После этого повисло тягостное молчание. Граф словно пытался отгородиться от всего, что его окружало, чтобы остаться наедине со своей болью. Стоило ли тревожить его сейчас, да и какое мне дело до того, что ему и его возлюбленной довелось пережить?
Я не чувствовал себя вправе вмешиваться и в то же время помнил, что этот человек поддержал меня в ту пору, когда я находился, как мне казалось, на дне бездны. Только после этого я нашёл в себе силы начать жить заново. Судьба распорядилась так, что теперь — мой черёд.
Эдгар отвернулся к потемневшей стене, и до меня донеслось сдавленное рыдание.
— Сэр, — начал я, — думаю, сейчас самое время кое-что обсудить. Я говорю об этих людях в масках. У вас есть предположения, кто мог скрываться под личинами и чью волю они выполняли? Судя по виду — это наёмники, а значит, нападение было вовсе не случайным.

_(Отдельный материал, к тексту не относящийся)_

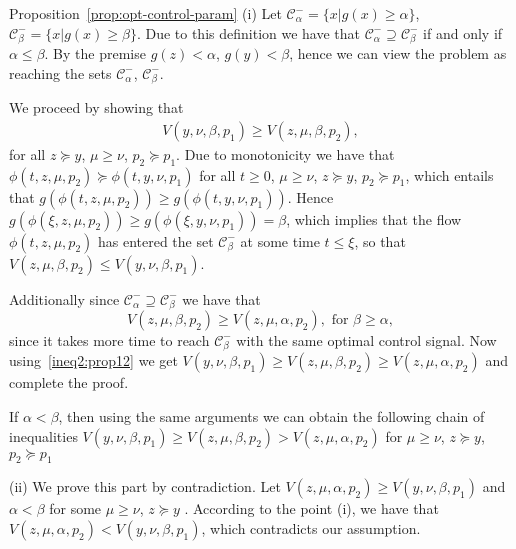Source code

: \documentclass[letterpaper, 10pt, journal]{IEEEtran}  %
\newcommand{\cC}{{\mathcal C}}
\def\QED{\mbox{\rule[0pt]{1.3ex}{1.3ex}}} %
\newenvironment{proof-of}[1]{{\it Proof of #1:\,}}{\hfill\QED\par}
\begin{document}
\begin{proof-of}{Proposition~\ref{prop:opt-control-param}}
	(i) Let $\cC_\alpha^- = \{x | g(x) \ge \alpha\}$, $\cC_\beta^- = \{x | g(x) \ge \beta\}$. Due to this definition we have that $\cC_\alpha^- \supseteq \cC_\beta^-$ if and only if $\alpha\le\beta$. By the premise $g(z) < \alpha$, $g(y) < \beta$, hence we can view the problem as reaching the sets $\cC_\alpha^-$, $\cC_\beta^-$.  
	
	We proceed by showing that 
	\begin{gather}
	V(y, \nu, \beta, p_1) \ge V(z, \mu, \beta, p_2), \label{ineq2:prop12}
	\end{gather}
	for all $z\succeq y$, $\mu\ge \nu$, $p_2 \succeq p_1$. 	Due to monotonicity we have that $\phi(t, z, \mu, p_2) \succeq \phi(t, y, \nu, p_1)$ for all $t\ge0$, $\mu\ge \nu$, $z\succeq y$, $p_2 \succeq p_1$, which entails that $g(\phi(t, z, \mu, p_2)) \ge g(\phi(t, y, \nu, p_1))$. Hence 	$g(\phi(\xi, z, \mu, p_2)) \ge g(\phi(\xi, y, \nu, p_1)) = \beta$, which implies that the flow $\phi(t, z, \mu, p_2)$ has entered the set $\cC_\beta^-$ at some time $t \le \xi$, so that $V(z, \mu, \beta, p_2) \le V(y, \nu, \beta, p_1)$.  
	
	Additionally since $\cC_\alpha^-\supseteq\cC_\beta^-$ we have that 
	\begin{equation}\label{ineq1:prop12}
	V(z, \mu, \beta, p_2) \ge V(z, \mu, \alpha, p_2), \text{ for } \beta\ge \alpha,
	\end{equation}
	since it takes more time to reach  $\cC_\beta^-$ with the same optimal control signal. Now using~\eqref{ineq2:prop12} we get
	$V(y, \nu, \beta, p_1)  \ge V(z, \mu, \beta, p_2) \ge V(z, \mu, \alpha, p_2)$ and complete the proof. 
	
	If $\alpha < \beta$, then using the same arguments we can obtain the following chain of inequalities $V(y, \nu, \beta, p_1)  \ge V(z, \mu, \beta, p_2) > V(z, \mu, \alpha, p_2)$ for $\mu \ge \nu$, $z\succeq y$, $p_2\succeq p_1$
	
	(ii) We prove this part by contradiction. Let $V(z, \mu, \alpha, p_2) \ge V(y, \nu, \beta, p_1)$ and $\alpha < \beta$ for some $\mu \ge \nu$, $z\succeq y$ . According to the point (i), we have that $V(z, \mu, \alpha, p_2) < V(y, \nu, \beta, p_1)$, which contradicts our assumption. 
\end{proof-of}
\end{document}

Я не должен дать ему погрузиться в отчаяние. Всё, что угодно, только не это.
После мучительной паузы Эдгар наконец заговорил. Действительно, в Норфолке несколько месяцев назад объявились злодеи, отличающиеся особой жестокостью. Их пытались схватить, готовили им западни, но — безрезультатно. А сегодня у него возникли кое-какие подозрения, впрочем ничем не подтверждённые. Эти мерзавцы называли одного из своих Хью, то есть Хьюго. А у графа имелся давний недруг, который носил это же имя, — некий Гуго Бигод.
— Не продолжайте, граф, мне известна эта история. Гуго Бигод был объявлен вами в Норфолке вне закона. Но его отец, стюард двора Генриха Боклерка, ухитрился вымолить прощение сыну. Если не ошибаюсь, в Саффолкшире у этой семьи обширные земельные владения.
— Верно. Но хлопотал за Бигода не столько его отец, сколько моя супруга. И теперь Бигод свободно живёт в соседнем графстве, хотя не смеет пересекать границу, ибо в подвластных мне землях всё ещё числится преступником. Этот человек злопамятен и мстителен, но вместе с тем не лишён здравого смысла, и я не думал, что он способен решиться... на столь безрассудные действия.
В его голосе больше не было слёз, теперь в нём звучал металл. И это было неплохо — гнев возвращает силы для борьбы. Но и замутняет разум. Поэтому я осторожно спросил, что намеревается предпринять Эдгар, если его подозрения оправдаются. Ведь Гуго Бигод — английский барон, и это нельзя сбрасывать со счетов. Но и открытый суд устроить невозможно, ибо тогда откроется всё, что произошло на острове.